Before you make a final decision, technically, there should be a period over multiple visits when you and the child get to know each other. The reality, however, is many children will be brought once and left under your care, sometimes all on the same day.

As we’ll get to later, if your heart is set on adopting (where you become the legal parent), you can preference children whose birth parents have had their legal rights terminated.

Impressions from Children in Foster Care

For many children in foster care, this process begins abruptly and traumatically. With no notice, they’re removed from a home that may be objectively dangerous, but is all they’ve ever known.

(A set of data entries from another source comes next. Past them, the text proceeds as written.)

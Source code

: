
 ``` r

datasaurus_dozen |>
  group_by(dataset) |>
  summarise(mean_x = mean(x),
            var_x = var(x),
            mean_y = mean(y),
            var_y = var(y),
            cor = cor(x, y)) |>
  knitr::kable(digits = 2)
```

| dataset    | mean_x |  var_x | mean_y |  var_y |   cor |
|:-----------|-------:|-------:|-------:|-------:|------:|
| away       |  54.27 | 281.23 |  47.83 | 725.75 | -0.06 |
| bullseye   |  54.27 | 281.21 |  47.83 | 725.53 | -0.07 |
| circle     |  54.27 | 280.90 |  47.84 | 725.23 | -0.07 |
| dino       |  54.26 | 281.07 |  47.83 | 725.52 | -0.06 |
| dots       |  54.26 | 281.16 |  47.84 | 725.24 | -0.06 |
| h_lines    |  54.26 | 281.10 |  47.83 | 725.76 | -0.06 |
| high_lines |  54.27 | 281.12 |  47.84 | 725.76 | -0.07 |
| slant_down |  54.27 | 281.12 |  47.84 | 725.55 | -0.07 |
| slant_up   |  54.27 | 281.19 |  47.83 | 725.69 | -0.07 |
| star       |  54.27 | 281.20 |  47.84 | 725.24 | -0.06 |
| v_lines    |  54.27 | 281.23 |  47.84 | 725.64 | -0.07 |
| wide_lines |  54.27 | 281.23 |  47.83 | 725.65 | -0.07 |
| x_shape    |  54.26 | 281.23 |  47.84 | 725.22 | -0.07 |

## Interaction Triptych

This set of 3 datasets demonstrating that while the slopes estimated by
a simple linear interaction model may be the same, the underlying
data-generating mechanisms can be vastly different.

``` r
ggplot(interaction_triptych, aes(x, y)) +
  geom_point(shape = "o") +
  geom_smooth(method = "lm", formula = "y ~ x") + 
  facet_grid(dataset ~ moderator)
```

They’ll find themselves under the care of well-intentioned, but overworked, agencies which try to characterize what needs the child has and find them a home as soon as possible.

Children have little say where they are placed, find themselves defenseless in scary, unfamiliar environments and just want to get back to the home they are accustomed to.

Many children in foster care will be separated from brothers and sisters, often the only people they believe can protect them, and who previously could be relied on to share fears, hopes, questions, stories, play games and otherwise take their minds off of painful experiences.

While some children settle at one foster home, most will enter and leave a succession of homes, and with each transition, many children feel a compounding sense of rejection.

For these reasons, amongst others, some children enter a new home with a sense of guarded optimism, but just as often, a feeling of confusion or hopelessness.

As we’ll discuss in a following lesson, children want someone who will care for them, listen to them before laying down rules, pay attention to their wants and who will look after them “like they were their own children”.